- **Dataset**
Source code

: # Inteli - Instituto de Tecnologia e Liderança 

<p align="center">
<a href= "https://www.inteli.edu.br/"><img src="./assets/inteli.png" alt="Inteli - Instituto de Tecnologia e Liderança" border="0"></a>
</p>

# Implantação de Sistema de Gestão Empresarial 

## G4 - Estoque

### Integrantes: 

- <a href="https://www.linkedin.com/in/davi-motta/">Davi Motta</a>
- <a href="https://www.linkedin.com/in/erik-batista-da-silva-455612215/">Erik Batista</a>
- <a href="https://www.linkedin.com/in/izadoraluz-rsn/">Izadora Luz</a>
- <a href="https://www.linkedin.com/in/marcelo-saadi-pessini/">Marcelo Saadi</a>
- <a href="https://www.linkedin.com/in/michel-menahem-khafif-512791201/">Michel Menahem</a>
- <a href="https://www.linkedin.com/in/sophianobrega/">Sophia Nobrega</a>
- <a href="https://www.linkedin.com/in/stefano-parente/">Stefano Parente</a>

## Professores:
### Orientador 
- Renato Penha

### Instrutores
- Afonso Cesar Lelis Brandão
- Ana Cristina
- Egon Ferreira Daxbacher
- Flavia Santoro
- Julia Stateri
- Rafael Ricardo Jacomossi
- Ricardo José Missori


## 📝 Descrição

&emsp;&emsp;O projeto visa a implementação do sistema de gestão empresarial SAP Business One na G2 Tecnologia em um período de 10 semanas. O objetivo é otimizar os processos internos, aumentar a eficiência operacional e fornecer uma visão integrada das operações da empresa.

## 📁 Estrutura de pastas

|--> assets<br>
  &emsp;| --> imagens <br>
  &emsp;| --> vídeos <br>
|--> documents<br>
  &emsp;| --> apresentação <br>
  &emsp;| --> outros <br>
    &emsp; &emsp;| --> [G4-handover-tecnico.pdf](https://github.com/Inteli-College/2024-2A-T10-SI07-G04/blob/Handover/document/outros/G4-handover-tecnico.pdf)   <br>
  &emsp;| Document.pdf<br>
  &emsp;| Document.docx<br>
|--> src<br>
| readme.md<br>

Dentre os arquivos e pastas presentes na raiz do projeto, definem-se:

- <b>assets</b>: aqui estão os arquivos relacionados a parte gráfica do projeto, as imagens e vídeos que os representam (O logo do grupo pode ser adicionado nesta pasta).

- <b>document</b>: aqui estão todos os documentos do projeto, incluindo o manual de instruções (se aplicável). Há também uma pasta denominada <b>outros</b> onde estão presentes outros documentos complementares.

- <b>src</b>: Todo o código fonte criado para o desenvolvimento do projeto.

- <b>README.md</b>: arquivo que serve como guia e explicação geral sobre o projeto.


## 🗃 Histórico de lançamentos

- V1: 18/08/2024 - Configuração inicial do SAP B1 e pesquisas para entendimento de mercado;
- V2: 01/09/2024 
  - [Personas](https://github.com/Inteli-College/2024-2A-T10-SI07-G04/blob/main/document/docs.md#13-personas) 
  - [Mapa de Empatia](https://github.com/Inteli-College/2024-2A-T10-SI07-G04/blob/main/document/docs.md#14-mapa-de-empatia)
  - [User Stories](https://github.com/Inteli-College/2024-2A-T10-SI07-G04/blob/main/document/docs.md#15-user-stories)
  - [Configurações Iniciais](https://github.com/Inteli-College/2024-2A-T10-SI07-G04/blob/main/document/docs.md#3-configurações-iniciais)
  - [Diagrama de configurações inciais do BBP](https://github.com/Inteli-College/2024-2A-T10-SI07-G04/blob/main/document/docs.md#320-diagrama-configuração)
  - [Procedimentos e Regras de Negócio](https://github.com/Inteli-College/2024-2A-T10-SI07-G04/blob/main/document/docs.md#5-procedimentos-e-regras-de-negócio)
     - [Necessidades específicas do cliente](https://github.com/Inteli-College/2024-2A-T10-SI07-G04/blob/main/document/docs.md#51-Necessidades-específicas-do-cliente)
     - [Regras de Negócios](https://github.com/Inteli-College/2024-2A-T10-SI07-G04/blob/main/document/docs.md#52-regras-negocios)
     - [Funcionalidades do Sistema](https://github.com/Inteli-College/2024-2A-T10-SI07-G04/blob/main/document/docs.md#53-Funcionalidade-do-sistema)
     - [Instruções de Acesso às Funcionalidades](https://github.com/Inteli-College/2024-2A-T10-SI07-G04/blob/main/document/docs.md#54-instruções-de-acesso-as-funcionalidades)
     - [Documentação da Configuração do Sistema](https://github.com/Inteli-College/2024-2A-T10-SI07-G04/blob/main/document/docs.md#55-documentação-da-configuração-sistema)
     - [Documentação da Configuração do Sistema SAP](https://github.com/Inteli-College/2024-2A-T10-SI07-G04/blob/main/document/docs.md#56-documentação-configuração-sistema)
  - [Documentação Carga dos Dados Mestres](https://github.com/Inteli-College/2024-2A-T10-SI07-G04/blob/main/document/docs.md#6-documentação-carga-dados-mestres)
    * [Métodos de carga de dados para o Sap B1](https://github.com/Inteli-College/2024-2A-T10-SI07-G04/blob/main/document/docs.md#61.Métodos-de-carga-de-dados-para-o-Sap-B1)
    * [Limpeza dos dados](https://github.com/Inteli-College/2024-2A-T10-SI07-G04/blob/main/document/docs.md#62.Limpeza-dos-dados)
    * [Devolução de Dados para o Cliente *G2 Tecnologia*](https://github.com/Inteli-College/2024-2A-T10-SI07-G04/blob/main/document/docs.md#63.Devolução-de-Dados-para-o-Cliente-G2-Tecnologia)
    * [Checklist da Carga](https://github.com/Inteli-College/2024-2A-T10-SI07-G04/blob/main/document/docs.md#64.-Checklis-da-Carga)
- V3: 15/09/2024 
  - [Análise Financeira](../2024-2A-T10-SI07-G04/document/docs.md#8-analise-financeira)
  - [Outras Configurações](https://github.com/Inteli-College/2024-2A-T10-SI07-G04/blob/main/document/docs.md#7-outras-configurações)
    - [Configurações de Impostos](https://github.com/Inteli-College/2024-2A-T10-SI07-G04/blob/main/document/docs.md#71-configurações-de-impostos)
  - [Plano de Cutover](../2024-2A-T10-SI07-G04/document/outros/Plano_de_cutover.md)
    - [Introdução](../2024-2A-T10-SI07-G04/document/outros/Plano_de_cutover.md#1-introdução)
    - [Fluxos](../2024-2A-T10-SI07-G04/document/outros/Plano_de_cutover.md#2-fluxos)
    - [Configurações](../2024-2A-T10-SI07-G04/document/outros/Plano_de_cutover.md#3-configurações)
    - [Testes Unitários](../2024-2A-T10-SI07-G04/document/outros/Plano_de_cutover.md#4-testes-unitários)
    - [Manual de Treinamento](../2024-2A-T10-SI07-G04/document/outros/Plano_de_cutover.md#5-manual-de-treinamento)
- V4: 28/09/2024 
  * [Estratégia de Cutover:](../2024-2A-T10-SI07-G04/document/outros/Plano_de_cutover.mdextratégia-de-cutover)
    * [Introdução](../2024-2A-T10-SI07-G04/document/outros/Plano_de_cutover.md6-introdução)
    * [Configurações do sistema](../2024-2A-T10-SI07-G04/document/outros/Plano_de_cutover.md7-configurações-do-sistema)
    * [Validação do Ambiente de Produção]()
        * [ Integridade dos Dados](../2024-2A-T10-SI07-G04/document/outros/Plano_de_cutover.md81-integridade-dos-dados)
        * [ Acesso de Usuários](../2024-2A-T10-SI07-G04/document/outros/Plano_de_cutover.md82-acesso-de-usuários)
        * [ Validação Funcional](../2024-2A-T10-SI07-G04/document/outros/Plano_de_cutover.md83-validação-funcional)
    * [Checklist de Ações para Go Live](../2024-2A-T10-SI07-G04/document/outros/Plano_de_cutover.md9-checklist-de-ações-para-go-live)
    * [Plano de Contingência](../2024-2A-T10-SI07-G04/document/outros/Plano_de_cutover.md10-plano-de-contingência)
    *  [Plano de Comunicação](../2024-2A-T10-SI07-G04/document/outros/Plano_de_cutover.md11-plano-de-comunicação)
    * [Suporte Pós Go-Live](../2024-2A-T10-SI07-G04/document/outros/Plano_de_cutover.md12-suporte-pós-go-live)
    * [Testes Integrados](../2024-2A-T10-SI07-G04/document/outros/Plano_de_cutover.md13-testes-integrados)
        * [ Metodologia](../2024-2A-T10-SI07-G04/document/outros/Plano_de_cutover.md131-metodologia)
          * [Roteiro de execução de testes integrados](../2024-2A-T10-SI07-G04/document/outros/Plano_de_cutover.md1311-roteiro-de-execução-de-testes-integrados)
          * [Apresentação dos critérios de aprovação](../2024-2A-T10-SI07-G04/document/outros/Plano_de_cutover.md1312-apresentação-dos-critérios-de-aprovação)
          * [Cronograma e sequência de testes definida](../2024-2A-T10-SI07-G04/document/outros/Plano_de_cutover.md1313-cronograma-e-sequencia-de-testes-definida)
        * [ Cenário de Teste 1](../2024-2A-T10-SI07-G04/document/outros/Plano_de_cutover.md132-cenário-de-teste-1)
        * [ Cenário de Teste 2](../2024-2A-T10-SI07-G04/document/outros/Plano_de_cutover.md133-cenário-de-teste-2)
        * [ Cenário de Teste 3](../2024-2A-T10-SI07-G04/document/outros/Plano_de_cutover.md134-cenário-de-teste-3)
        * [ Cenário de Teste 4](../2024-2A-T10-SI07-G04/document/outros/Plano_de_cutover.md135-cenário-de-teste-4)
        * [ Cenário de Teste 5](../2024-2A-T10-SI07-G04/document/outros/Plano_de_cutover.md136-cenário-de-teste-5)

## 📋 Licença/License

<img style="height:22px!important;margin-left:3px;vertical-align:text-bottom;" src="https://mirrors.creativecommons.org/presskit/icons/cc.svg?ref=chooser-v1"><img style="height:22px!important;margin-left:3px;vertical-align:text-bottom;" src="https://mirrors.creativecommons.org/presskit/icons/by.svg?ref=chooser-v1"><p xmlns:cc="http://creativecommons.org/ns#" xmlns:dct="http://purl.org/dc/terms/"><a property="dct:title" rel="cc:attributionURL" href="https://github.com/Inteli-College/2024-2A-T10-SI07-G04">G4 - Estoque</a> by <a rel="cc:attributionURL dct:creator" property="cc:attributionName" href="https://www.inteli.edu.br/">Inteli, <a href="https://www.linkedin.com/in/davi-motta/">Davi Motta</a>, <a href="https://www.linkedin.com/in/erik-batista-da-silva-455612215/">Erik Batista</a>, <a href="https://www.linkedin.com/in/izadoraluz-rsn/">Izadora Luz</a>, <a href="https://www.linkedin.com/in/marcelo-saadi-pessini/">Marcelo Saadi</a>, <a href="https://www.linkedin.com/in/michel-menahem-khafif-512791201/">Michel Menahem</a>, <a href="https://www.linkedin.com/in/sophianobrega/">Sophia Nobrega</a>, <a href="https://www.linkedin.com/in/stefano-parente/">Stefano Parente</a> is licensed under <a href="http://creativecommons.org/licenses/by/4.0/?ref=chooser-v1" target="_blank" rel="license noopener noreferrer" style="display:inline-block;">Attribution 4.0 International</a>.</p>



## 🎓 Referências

- **Work to complete**
When you repeat the lines, start with the first line of the material and end with the line that contains "- <b>assets</b>: aqui", keeping both and reproducing each exactly, with nothing added.

- **Answer below**
Source code

: # Inteli - Instituto de Tecnologia e Liderança 

<p align="center">
<a href= "https://www.inteli.edu.br/"><img src="./assets/inteli.png" alt="Inteli - Instituto de Tecnologia e Liderança" border="0"></a>
</p>

# Implantação de Sistema de Gestão Empresarial 

## G4 - Estoque

### Integrantes: 

- <a href="https://www.linkedin.com/in/davi-motta/">Davi Motta</a>
- <a href="https://www.linkedin.com/in/erik-batista-da-silva-455612215/">Erik Batista</a>
- <a href="https://www.linkedin.com/in/izadoraluz-rsn/">Izadora Luz</a>
- <a href="https://www.linkedin.com/in/marcelo-saadi-pessini/">Marcelo Saadi</a>
- <a href="https://www.linkedin.com/in/michel-menahem-khafif-512791201/">Michel Menahem</a>
- <a href="https://www.linkedin.com/in/sophianobrega/">Sophia Nobrega</a>
- <a href="https://www.linkedin.com/in/stefano-parente/">Stefano Parente</a>

## Professores:
### Orientador 
- Renato Penha

### Instrutores
- Afonso Cesar Lelis Brandão
- Ana Cristina
- Egon Ferreira Daxbacher
- Flavia Santoro
- Julia Stateri
- Rafael Ricardo Jacomossi
- Ricardo José Missori


## 📝 Descrição

&emsp;&emsp;O projeto visa a implementação do sistema de gestão empresarial SAP Business One na G2 Tecnologia em um período de 10 semanas. O objetivo é otimizar os processos internos, aumentar a eficiência operacional e fornecer uma visão integrada das operações da empresa.

## 📁 Estrutura de pastas

|--> assets<br>
  &emsp;| --> imagens <br>
  &emsp;| --> vídeos <br>
|--> documents<br>
  &emsp;| --> apresentação <br>
  &emsp;| --> outros <br>
    &emsp; &emsp;| --> [G4-handover-tecnico.pdf](https://github.com/Inteli-College/2024-2A-T10-SI07-G04/blob/Handover/document/outros/G4-handover-tecnico.pdf)   <br>
  &emsp;| Document.pdf<br>
  &emsp;| Document.docx<br>
|--> src<br>
| readme.md<br>

Dentre os arquivos e pastas presentes na raiz do projeto, definem-se:

- <b>assets</b>: aqui estão os arquivos relacionados a parte gráfica do projeto, as imagens e vídeos que os representam (O logo do grupo pode ser adicionado nesta pasta).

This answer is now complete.